Zheng’s co-conspirator, Enping Hong, said the gatherings gave students a chance to mingle. Since the engineering school is divided into four departments — Hong is a biomedical engineering grad student — it’s rare for everyone to get together.
Hong (pictured) spent a lot of setup time tinkering with the slingshot-like catapult that was clamped to a long desk alongside the spring-loaded machine. The slingshot, made of rubber tubing, was less successful than its springy competition; balls occasionally went backward or up instead of being launched into the auditorium.

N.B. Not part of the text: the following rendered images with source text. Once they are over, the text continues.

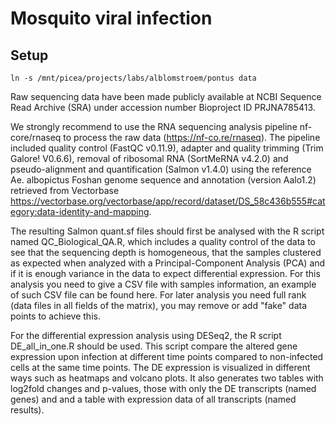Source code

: # Mosquito viral infection

## Setup
```{bash}
ln -s /mnt/picea/projects/labs/alblomstroem/pontus data
```

Raw sequencing data have been made publicly available at NCBI Sequence Read Archive (SRA) under accession number Bioproject ID PRJNA785413.

We strongly recommend to use the RNA sequencing analysis pipeline nf-core/rnaseq to process the raw data (https://nf-co.re/rnaseq). The pipeline included quality control (FastQC v0.11.9), adapter and quality trimming (Trim Galore! V0.6.6), removal of ribosomal RNA (SortMeRNA v4.2.0) and pseudo-alignment and quantification (Salmon v1.4.0) using the reference Ae. albopictus Foshan genome sequence and annotation (version Aalo1.2) retrieved from Vectorbase https://vectorbase.org/vectorbase/app/record/dataset/DS_58c436b555#category:data-identity-and-mapping.

The resulting Salmon quant.sf files should first be analysed with the R script named QC_Biological_QA.R, which includes a quality control of the data to see that the sequencing depth is homogeneous, that the samples clustered as expected when analyzed with a Principal-Component Analysis (PCA) and if it is enough variance in the data to expect differential expression. For this analysis you need to give a CSV file with samples information, an example of such CSV file can be found here. For later analysis you need full rank (data files in all fields of the matrix), you may remove or add "fake" data points to achieve this.

For the differential expression analysis using DESeq2, the R script DE_all_in_one.R should be used. This script compare the altered gene expression upon infection at different time points compared to non-infected cells at the same time points. The DE expression is visualized in different ways such as heatmaps and volcano plots. It also generates two tables with log2fold changes and p-values, those with only the DE transcripts (named genes) and and a table with expression data of all transcripts (named results).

The balls behaved exactly as Hong expected, he said: The round ones flew much farther, while the football-shaped balls lost speed quickly.
“You need to be throwing it to have that shape work,” he said of the footballs.
Yoda, R2-D2 and Chewbacca were more valuable as comic relief than as projectiles.
Zheng and Hon had originally envisioned the catapult stationed outside, until Friday’s weather drove the event indoors. But residence in the dark recesses of Davies had one major advantage: Because the auditorium seats are set on a downhill slope, the balls rolled right back once they hit the ground, another lesson amid a hands-on physics adventure.